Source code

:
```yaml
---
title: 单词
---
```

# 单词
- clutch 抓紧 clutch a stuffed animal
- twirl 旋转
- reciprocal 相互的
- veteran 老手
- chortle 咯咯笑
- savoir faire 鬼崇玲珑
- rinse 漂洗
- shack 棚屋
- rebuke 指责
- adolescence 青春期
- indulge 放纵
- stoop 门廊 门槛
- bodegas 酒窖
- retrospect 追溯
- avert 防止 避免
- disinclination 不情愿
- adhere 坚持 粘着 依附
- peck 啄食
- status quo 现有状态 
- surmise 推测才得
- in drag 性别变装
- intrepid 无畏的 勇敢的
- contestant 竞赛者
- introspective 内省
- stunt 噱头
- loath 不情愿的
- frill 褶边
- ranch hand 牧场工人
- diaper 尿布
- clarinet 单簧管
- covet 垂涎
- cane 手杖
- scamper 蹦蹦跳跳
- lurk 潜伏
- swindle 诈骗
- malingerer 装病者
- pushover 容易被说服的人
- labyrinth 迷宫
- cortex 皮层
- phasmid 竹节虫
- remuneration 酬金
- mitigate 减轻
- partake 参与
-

********

• The task:
Give the entries again in full, with nothing changed.

• Written solution:
Source code

:
```yaml
---
title: 单词
---
```

# 单词
- clutch 抓紧 clutch a stuffed animal
- twirl 旋转
- reciprocal 相互的
- veteran 老手
- chortle 咯咯笑
- savoir faire 鬼崇玲珑
- rinse 漂洗
- shack 棚屋
- rebuke 指责
- adolescence 青春期
- indulge 放纵
- stoop 门廊 门槛
- bodegas 酒窖
- retrospect 追溯
- avert 防止 避免
- disinclination 不情愿
- adhere 坚持 粘着 依附
- peck 啄食
- status quo 现有状态 
- surmise 推测才得
- in drag 性别变装
- intrepid 无畏的 勇敢的
- contestant 竞赛者
- introspective 内省
- stunt 噱头
- loath 不情愿的
- frill 褶边
- ranch hand 牧场工人
- diaper 尿布
- clarinet 单簧管
- covet 垂涎
- cane 手杖
- scamper 蹦蹦跳跳
- lurk 潜伏
- swindle 诈骗
- malingerer 装病者
- pushover 容易被说服的人
- labyrinth 迷宫
- cortex 皮层
- phasmid 竹节虫
- remuneration 酬金
- mitigate 减轻
- partake 参与
-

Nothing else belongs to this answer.